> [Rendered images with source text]
::::::::::

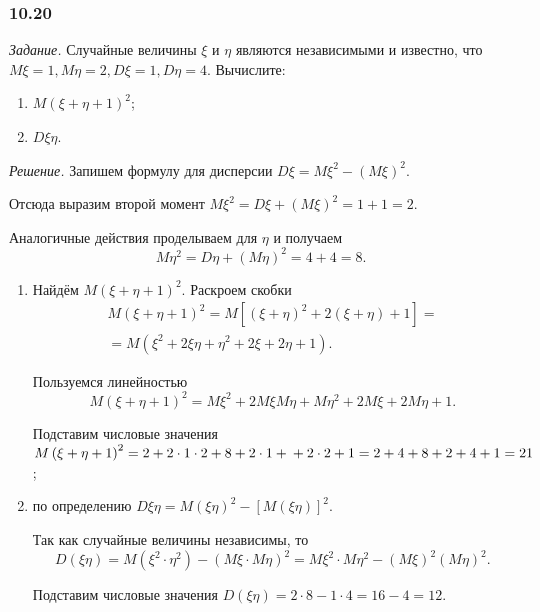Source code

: \subsubsection*{10.20}

\textit{Задание.} Случайные величины $ \xi $ и $ \eta $ являются независимыми и известно, что $M \xi = 1, M \eta = 2, D \xi = 1, D \eta = 4$.
Вычислите:
\begin{enumerate}[label=\alph*)]
\item $M \left( \xi + \eta + 1 \right)^2$;
\item $D \xi \eta $.
\end{enumerate}

\textit{Решение.} Запишем формулу для дисперсии $D \xi = M \xi^2 - \left( M \xi \right)^2$.

Отсюда выразим второй момент $M \xi^2 = D \xi + \left( M \xi \right)^2 = 1 + 1 = 2$.

Аналогичные действия проделываем для $ \eta $ и получаем
$$M \eta^2 =
D \eta + \left( M \eta \right)^2 =
4 + 4 =
8.$$

\begin{enumerate}[label=\alph*)]
\item Найдём $M \left( \xi + \eta + 1 \right)^2$.
Раскроем скобки
\begin{equation*}
\begin{split}
M \left( \xi + \eta + 1 \right)^2 =
M \left[ \left( \xi + \eta \right)^2 + 2 \left( \xi + \eta \right) + 1 \right] = \\
= M \left( \xi^2 + 2 \xi \eta + \eta^2 + 2 \xi + 2 \eta + 1 \right).
\end{split}
\end{equation*}

Пользуемся линейностью
$$M \left( \xi + \eta + 1 \right)^2 =
M \xi^2 + 2 M \xi M \eta + M \eta^2 + 2M \xi + 2M \eta + 1.$$

Подставим числовые значения $M \left( \xi + \eta + 1 \right)^2 = 2 + 2 \cdot 1 \cdot 2 + 8 + 2 \cdot 1 + \\
+ 2 \cdot 2 + 1 = 2 + 4 + 8 + 2 + 4 + 1 = 21$;
\item по определению $D \xi \eta = M \left( \xi \eta \right)^2 - \left[ M \left( \xi \eta \right) \right]^2$.

Так как случайные величины независимы, то
$$D \left( \xi \eta \right) =
M \left( \xi^2 \cdot \eta^2 \right) - \left( M \xi \cdot M \eta \right)^2 =
M \xi^2 \cdot M \eta^2 - \left( M \xi \right)^2 \left( M \eta \right)^2.$$

Подставим числовые значения $D \left( \xi \eta \right) = 2 \cdot 8 - 1 \cdot 4 = 16 - 4 = 12$.
\end{enumerate}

::::::::::

> [DIRECTIONS] The answer is a single number: how many lines in the data above hold the string "begin".

> [COMPLETED TASK] 4